Each line from the one containing "Der dargestellte Vergleich" through the end of the entries below should be transcribed exactly, and no other line.

(Collected data)
<<<<

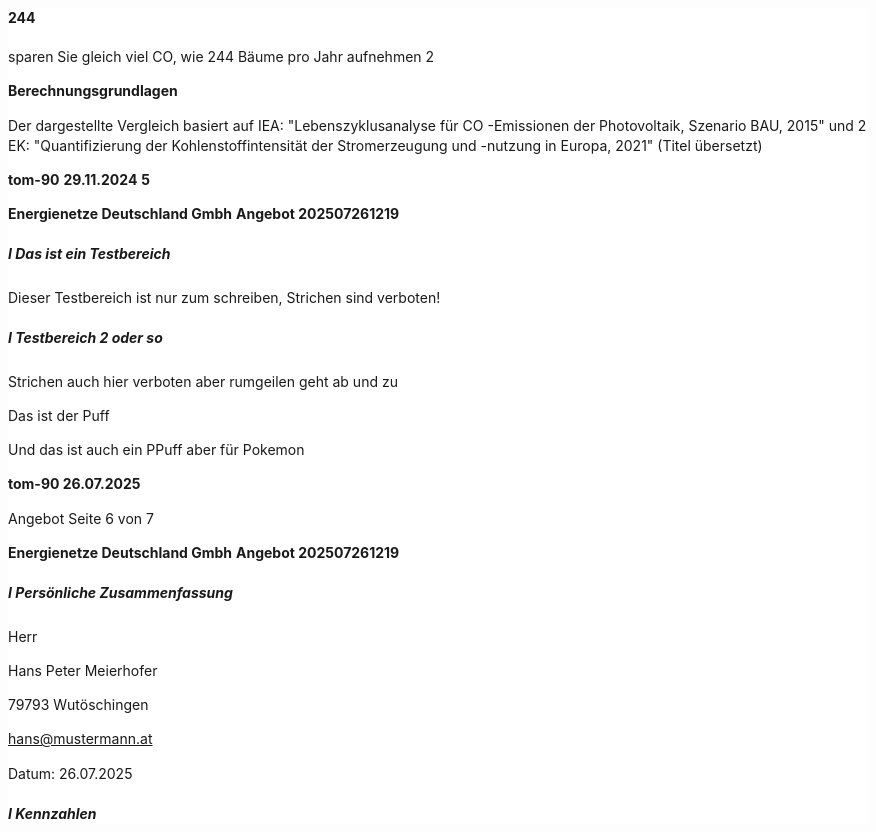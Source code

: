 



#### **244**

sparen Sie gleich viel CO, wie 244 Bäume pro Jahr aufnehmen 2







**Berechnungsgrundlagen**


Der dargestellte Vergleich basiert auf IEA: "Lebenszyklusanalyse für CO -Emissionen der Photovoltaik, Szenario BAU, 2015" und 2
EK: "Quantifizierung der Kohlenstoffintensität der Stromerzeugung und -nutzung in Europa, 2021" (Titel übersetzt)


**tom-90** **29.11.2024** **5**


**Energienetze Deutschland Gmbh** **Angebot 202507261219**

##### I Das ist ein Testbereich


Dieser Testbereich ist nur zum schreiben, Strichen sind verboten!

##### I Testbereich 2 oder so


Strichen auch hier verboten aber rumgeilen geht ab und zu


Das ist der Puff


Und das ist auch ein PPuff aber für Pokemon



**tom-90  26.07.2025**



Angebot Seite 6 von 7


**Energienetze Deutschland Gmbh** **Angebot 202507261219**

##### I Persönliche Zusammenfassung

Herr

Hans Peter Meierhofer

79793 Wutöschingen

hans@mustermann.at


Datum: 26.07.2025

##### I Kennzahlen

>>>>

● Finished task
Der dargestellte Vergleich basiert auf IEA: "Lebenszyklusanalyse für CO -Emissionen der Photovoltaik, Szenario BAU, 2015" und 2
EK: "Quantifizierung der Kohlenstoffintensität der Stromerzeugung und -nutzung in Europa, 2021" (Titel übersetzt)


**tom-90** **29.11.2024** **5**


**Energienetze Deutschland Gmbh** **Angebot 202507261219**

##### I Das ist ein Testbereich


Dieser Testbereich ist nur zum schreiben, Strichen sind verboten!

##### I Testbereich 2 oder so


Strichen auch hier verboten aber rumgeilen geht ab und zu


Das ist der Puff


Und das ist auch ein PPuff aber für Pokemon



**tom-90  26.07.2025**



Angebot Seite 6 von 7


**Energienetze Deutschland Gmbh** **Angebot 202507261219**

##### I Persönliche Zusammenfassung

Herr

Hans Peter Meierhofer

79793 Wutöschingen

hans@mustermann.at


Datum: 26.07.2025

##### I Kennzahlen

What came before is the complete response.